Work required - Where the data below has the string "logo", return the whole line.

Collection entries:
/---

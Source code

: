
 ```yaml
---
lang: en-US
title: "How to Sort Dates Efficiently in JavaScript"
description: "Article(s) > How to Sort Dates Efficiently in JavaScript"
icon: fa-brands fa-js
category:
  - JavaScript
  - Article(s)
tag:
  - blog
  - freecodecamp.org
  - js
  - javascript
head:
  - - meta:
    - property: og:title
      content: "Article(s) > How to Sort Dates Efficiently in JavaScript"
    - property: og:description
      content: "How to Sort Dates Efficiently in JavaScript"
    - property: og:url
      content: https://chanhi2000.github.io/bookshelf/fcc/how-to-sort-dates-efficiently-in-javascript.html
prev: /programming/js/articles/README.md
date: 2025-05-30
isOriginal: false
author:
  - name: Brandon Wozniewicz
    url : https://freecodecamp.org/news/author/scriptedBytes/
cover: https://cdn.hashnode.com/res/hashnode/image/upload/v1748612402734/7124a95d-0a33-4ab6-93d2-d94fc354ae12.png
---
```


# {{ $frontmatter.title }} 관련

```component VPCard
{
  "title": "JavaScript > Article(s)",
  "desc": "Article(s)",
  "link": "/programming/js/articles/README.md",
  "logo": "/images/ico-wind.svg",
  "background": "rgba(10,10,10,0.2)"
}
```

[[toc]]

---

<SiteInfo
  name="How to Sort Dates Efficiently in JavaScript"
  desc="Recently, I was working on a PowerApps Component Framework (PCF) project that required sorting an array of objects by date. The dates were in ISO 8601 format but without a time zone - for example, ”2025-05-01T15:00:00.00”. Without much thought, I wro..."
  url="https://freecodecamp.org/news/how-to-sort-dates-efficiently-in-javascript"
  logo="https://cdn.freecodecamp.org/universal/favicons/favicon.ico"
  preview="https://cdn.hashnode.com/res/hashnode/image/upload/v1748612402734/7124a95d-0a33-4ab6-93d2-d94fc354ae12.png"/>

\---
/---

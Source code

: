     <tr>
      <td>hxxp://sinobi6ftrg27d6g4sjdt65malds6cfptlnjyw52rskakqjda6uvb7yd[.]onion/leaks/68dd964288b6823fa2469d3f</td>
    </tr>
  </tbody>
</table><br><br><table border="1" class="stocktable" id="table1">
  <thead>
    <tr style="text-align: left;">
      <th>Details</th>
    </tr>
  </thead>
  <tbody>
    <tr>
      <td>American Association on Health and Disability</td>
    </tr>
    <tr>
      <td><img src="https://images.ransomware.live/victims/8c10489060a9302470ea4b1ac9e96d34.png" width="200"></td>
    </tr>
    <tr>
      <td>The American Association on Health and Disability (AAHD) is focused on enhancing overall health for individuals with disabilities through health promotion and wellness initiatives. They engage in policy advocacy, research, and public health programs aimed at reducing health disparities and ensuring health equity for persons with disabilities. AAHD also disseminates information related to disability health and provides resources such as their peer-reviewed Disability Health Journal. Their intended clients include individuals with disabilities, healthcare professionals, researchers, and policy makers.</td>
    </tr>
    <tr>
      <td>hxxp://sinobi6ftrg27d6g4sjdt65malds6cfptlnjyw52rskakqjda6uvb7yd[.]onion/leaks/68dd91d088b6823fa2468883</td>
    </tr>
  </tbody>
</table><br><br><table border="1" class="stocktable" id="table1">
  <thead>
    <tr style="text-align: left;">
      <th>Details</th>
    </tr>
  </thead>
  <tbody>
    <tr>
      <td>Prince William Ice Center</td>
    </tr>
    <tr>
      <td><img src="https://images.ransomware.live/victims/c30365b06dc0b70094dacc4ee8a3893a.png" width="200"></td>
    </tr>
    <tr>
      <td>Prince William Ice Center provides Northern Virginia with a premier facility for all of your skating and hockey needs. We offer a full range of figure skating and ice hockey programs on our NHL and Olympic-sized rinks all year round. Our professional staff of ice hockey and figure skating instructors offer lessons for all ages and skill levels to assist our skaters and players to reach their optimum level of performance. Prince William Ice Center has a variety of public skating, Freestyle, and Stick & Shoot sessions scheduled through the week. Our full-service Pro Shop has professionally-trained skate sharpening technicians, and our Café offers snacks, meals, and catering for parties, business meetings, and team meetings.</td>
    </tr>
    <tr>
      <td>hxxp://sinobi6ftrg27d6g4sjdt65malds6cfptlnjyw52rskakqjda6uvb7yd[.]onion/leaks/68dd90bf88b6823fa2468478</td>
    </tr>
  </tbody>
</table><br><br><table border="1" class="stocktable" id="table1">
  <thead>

\---

Exercise output -
  "logo": "/images/ico-wind.svg",
  logo="https://cdn.freecodecamp.org/universal/favicons/favicon.ico"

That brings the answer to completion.